TO DO: Through the end of the data below, output every line exactly, beginning with the line that contains "## GTD Tags".
+===+
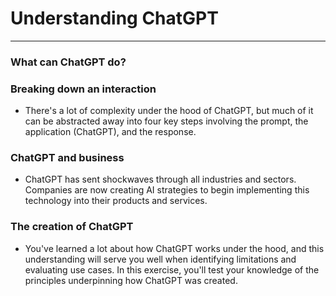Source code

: # Understanding ChatGPT
---
### What can ChatGPT do?

### Breaking down an interaction
* There's a lot of complexity under the hood of ChatGPT, but much of it can be abstracted away into four key steps involving the prompt, the application (ChatGPT), and the response.

### ChatGPT and business
* ChatGPT has sent shockwaves through all industries and sectors. Companies are now creating AI strategies to begin implementing this technology into their products and services.

### The creation of ChatGPT
* You've learned a lot about how ChatGPT works under the hood, and this understanding will serve you well when identifying limitations and evaluating use cases. In this exercise, you'll test your knowledge of the principles underpinning how ChatGPT was created.

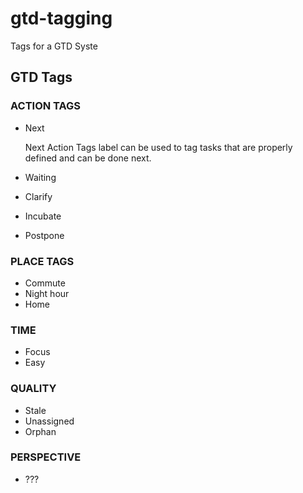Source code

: # gtd-tagging
Tags for a GTD Syste

## GTD Tags


### ACTION TAGS
- Next
  
  Next Action Tags label can be used to tag tasks that are properly defined and can be done next. 
- Waiting
- Clarify
- Incubate
- Postpone

### PLACE TAGS
- Commute
- Night hour
- Home

### TIME
- Focus
- Easy

### QUALITY
- Stale
- Unassigned 
- Orphan

### PERSPECTIVE
- ???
+===+
SOLUTION TO THIS TASK:
## GTD Tags


### ACTION TAGS
- Next
  
  Next Action Tags label can be used to tag tasks that are properly defined and can be done next. 
- Waiting
- Clarify
- Incubate
- Postpone

### PLACE TAGS
- Commute
- Night hour
- Home

### TIME
- Focus
- Easy

### QUALITY
- Stale
- Unassigned 
- Orphan

### PERSPECTIVE
- ???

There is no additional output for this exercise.